= TASK REQUIREMENTS =
Begin with the line where "x\) & \(\cos x\) \\" appears. Set down that line and the rest of the records below it exactly as given.

====== GIVEN ENTRIES

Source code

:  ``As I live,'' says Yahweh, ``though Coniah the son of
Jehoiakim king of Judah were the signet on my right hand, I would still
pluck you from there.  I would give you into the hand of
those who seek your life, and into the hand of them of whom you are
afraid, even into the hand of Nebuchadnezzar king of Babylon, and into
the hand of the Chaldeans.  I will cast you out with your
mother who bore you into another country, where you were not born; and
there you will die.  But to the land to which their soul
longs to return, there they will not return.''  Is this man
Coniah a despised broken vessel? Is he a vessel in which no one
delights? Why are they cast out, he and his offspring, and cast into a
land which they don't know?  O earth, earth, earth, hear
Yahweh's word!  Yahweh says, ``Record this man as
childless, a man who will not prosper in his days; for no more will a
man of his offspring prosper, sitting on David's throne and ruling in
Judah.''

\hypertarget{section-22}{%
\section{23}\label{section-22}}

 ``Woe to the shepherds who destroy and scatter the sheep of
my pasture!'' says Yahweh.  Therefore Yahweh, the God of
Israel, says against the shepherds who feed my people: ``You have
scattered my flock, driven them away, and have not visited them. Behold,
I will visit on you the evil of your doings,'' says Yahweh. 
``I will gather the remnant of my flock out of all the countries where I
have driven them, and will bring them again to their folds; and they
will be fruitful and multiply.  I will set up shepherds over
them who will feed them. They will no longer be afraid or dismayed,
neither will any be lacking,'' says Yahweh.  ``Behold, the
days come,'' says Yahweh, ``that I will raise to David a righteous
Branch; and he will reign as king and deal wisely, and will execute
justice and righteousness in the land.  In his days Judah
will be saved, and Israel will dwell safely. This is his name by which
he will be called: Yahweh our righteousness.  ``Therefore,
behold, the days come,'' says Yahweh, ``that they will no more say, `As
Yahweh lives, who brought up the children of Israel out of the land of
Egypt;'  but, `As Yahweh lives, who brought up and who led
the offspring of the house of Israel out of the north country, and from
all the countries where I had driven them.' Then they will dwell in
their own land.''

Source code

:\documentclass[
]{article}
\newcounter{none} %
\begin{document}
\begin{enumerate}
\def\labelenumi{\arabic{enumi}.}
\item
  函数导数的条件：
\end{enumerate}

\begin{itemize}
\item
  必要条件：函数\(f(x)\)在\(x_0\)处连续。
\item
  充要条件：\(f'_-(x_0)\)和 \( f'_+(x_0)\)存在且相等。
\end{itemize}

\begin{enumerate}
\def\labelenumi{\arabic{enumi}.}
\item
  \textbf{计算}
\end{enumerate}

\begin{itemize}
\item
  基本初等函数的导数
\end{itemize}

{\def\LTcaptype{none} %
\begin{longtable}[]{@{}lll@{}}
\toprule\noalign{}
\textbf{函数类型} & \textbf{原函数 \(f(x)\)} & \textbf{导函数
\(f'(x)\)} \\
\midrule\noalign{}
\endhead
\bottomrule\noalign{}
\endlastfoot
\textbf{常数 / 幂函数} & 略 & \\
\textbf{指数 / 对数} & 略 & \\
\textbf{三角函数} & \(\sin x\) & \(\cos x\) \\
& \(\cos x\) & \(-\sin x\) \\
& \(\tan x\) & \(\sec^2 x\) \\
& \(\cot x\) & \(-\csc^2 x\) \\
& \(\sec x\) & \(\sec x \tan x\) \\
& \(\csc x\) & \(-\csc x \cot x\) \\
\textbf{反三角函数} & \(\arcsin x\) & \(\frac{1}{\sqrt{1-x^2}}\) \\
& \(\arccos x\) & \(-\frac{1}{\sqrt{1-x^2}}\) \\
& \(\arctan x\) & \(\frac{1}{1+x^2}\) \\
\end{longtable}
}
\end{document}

============

= ANSWER TO THIS TASK =
\textbf{三角函数} & \(\sin x\) & \(\cos x\) \\
& \(\cos x\) & \(-\sin x\) \\
& \(\tan x\) & \(\sec^2 x\) \\
& \(\cot x\) & \(-\csc^2 x\) \\
& \(\sec x\) & \(\sec x \tan x\) \\
& \(\csc x\) & \(-\csc x \cot x\) \\
\textbf{反三角函数} & \(\arcsin x\) & \(\frac{1}{\sqrt{1-x^2}}\) \\
& \(\arccos x\) & \(-\frac{1}{\sqrt{1-x^2}}\) \\
& \(\arctan x\) & \(\frac{1}{1+x^2}\) \\
\end{longtable}
}
\end{document}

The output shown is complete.